I’m working on my boundaries these days. Loch knows this, which is probably why he made me follow through to the end.
“Get on the phone and tell them ‘no’. Tell them to give you your money back, that you are not buying a car from them.”
I’m not sure why it was so hard. I’m not sure why I got sucked in. But you can bet your ass that I’m going to finesse the next car deal. You can bet your ass that next time, I’m going to do this right. And, nobody, first day of menstrual cycle be damned, is going to walk over this discombobulated mother again.
Photo Credit
“Turn back-tornado warning” US Weather Observatory
I have had a very similar experience. Maybe there is some kind of invisible cycle in everyone’s lives that propels us to occasionally walk into a car shop and have an almost premeditated horrible sales experience that will ruin our day.
Sorry for the typos – I’m on my iPhone. 🙂
Thanks for the comments. Standing my ground was actually very challenging. The update on this story is that I had to call the store back two weeks later when the charges had still not been reversed. I fuelled myself with a wer nip of scotch and actually got angry at the store manager. Apparently threatening to tip off the media touched a nerve because he informed me that he was a business man who treats people with respect and, in turn, deserves to be respected. Whatever, just give mey money please….sir. I did get my money back & I did buy a Hyundai. But, I went up to Duncan for the purchase. I still think it’s a good media story, though.

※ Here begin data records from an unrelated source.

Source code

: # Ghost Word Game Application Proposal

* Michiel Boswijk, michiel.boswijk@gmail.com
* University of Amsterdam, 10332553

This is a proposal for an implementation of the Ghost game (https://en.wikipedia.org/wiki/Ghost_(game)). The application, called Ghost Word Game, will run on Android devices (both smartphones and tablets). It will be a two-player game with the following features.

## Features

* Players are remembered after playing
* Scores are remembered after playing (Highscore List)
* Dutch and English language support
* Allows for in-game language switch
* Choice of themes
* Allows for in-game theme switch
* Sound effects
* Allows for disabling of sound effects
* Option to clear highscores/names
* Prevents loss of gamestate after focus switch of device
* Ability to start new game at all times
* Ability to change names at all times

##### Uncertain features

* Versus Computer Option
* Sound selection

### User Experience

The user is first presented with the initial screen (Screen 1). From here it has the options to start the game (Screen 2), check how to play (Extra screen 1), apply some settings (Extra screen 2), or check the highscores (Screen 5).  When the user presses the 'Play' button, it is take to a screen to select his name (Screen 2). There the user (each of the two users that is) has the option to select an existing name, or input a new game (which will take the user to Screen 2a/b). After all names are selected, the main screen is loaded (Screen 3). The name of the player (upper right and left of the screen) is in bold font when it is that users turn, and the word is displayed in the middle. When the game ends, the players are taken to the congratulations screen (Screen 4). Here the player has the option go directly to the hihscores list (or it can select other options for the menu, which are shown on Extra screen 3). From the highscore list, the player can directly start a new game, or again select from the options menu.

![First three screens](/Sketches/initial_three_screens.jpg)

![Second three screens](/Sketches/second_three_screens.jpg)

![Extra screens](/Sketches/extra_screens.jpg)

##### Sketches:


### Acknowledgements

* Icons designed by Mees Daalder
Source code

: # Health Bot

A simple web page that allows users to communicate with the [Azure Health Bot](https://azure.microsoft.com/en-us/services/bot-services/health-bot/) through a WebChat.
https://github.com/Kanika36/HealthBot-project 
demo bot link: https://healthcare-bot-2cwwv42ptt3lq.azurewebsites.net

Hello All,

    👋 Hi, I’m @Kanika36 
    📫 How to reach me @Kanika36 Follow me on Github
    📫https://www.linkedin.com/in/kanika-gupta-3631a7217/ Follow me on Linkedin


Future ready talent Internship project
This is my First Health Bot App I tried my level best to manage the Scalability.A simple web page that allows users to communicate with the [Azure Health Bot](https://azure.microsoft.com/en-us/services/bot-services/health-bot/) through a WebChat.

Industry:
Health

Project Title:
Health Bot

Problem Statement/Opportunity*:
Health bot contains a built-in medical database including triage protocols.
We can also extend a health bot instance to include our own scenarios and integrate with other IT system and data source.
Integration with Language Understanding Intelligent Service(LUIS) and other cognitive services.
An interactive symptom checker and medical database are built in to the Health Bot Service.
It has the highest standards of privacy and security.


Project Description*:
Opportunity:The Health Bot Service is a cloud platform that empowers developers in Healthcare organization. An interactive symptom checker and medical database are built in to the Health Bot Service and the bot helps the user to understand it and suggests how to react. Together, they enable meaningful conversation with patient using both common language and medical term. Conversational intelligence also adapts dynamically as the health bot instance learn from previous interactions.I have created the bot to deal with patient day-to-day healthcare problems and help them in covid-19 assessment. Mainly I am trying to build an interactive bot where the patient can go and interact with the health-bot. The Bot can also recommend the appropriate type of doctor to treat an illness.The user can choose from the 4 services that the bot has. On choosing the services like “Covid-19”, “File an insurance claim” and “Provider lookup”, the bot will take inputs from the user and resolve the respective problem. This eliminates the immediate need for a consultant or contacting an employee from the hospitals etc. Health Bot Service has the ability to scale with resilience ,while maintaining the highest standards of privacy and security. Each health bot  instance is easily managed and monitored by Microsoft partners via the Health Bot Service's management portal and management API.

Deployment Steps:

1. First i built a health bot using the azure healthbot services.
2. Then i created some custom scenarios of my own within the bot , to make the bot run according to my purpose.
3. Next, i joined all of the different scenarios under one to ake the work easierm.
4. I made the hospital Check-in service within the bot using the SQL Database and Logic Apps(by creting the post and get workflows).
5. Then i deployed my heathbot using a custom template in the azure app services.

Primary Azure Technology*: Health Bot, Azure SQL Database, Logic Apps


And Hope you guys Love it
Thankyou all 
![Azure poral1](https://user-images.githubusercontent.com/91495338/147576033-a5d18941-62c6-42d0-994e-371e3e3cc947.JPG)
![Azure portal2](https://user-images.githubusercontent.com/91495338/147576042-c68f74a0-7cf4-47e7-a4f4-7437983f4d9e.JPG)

I can totally relate to this, although on a smaller scale. Everyday I think of that horrid saleswoman that ran right over me when I bought my dishwasher on a day like you had. I only wish I had told her “no”.
Good for you for standing your ground.
First rule of shopping as a mother – never, ever shop for an important purchase with a small child in tow, no matter how well behaved he is. You are bound to be distracted and hence more easily persuaded into the purchase. Good for you for having the guts to demand your refund and for posting about it here.